[Work order]: In the data below, find each line that contains the word "Service" and copy it.

- - - - - - -

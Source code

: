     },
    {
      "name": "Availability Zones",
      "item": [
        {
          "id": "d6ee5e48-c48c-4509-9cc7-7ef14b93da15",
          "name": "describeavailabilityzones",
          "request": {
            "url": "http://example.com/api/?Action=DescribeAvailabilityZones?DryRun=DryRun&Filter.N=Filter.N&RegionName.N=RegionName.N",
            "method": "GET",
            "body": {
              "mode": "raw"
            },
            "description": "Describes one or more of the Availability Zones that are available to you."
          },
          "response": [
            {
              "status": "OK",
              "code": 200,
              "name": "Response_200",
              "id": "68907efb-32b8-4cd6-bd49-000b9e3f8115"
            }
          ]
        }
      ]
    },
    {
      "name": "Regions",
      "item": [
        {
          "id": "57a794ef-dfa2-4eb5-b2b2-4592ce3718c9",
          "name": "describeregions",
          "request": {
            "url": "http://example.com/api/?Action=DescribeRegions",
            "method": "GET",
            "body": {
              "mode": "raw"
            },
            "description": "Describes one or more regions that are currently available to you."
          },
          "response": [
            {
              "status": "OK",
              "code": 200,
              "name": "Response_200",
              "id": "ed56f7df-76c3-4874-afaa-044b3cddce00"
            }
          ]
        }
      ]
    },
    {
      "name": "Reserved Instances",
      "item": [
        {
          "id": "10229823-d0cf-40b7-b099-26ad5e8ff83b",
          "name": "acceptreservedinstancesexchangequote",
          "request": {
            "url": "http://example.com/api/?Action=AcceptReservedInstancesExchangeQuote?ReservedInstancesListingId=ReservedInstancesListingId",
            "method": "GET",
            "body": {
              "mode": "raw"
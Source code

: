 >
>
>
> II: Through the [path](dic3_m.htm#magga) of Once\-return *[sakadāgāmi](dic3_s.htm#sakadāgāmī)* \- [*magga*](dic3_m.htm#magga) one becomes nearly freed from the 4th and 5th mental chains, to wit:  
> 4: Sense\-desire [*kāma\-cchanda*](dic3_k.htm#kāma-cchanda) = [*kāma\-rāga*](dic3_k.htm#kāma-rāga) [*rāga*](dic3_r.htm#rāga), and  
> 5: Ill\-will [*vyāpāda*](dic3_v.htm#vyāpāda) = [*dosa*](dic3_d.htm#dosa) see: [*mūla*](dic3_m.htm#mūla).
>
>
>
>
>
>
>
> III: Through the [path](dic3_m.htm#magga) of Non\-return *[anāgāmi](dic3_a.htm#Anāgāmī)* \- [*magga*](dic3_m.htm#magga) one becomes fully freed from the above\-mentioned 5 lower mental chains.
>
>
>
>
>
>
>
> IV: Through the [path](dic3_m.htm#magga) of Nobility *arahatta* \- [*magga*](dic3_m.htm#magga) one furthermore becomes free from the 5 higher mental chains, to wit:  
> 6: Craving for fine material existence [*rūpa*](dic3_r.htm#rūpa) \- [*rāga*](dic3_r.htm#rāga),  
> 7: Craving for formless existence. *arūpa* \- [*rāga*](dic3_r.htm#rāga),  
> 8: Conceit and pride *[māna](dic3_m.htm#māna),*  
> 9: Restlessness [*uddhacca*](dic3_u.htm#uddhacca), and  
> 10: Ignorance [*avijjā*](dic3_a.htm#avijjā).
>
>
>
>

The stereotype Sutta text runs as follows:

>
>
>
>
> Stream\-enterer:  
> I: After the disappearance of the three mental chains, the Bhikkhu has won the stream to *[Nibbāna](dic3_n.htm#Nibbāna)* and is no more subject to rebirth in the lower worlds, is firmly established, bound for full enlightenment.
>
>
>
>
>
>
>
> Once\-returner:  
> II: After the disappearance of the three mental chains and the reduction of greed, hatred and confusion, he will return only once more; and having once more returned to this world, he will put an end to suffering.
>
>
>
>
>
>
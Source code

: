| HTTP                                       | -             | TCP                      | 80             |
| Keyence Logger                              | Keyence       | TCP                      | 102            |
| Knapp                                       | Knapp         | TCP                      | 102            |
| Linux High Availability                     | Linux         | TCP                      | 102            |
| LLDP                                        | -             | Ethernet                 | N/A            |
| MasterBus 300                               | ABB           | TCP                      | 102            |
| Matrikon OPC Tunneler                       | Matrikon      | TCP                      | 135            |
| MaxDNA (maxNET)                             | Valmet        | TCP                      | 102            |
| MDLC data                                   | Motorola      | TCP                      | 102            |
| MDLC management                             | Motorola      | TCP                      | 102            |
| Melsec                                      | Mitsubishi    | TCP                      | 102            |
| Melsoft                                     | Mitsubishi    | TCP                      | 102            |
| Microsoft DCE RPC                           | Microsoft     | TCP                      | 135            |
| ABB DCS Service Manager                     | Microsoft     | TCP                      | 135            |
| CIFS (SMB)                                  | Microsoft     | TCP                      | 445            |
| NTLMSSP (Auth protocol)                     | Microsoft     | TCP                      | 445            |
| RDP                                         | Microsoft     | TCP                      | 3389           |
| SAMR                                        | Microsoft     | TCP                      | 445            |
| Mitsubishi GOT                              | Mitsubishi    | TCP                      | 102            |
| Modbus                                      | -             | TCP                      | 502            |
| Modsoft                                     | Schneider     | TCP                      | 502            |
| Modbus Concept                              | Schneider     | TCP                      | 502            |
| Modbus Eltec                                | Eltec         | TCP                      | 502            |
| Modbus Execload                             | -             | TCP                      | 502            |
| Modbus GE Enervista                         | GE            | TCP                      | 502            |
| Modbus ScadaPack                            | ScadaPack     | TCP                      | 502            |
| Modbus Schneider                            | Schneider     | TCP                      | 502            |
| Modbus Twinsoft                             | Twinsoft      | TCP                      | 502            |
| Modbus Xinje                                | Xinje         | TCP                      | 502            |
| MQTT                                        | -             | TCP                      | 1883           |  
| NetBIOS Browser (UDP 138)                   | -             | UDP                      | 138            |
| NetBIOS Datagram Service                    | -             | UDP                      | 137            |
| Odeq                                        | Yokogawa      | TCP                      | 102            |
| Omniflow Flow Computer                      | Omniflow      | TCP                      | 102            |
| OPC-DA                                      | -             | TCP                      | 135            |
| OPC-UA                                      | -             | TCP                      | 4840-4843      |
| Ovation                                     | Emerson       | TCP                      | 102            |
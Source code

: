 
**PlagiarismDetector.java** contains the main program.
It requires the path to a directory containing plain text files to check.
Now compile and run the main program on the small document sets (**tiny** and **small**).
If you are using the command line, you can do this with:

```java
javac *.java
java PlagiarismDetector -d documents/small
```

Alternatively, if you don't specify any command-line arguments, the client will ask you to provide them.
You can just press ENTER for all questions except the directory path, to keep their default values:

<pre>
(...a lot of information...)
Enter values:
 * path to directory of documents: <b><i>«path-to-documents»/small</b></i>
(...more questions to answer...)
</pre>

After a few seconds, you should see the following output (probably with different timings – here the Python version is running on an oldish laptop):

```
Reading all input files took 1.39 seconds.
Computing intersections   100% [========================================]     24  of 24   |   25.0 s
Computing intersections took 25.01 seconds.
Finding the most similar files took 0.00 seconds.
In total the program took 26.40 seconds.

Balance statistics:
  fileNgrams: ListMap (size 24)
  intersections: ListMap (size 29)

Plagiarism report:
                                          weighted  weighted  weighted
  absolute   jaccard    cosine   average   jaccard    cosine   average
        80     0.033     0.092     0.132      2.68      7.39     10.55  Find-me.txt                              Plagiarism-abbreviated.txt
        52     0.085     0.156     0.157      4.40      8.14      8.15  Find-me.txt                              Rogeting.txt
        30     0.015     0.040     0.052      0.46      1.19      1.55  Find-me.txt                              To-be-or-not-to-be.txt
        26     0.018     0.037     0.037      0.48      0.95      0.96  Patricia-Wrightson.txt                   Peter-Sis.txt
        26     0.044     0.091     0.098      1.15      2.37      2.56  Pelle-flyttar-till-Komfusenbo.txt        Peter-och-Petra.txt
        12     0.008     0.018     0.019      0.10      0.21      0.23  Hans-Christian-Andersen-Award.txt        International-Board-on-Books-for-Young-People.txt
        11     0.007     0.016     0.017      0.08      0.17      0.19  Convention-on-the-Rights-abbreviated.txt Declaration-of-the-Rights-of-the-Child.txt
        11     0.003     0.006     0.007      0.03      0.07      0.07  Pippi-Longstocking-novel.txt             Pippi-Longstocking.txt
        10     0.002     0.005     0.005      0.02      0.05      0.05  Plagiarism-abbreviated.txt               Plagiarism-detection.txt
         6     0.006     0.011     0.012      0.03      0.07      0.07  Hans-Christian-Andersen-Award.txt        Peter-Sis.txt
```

- - - - - - -

[Task answer]:
| ABB DCS Service Manager                     | Microsoft     | TCP                      | 135            |
| NetBIOS Datagram Service                    | -             | UDP                      | 137            |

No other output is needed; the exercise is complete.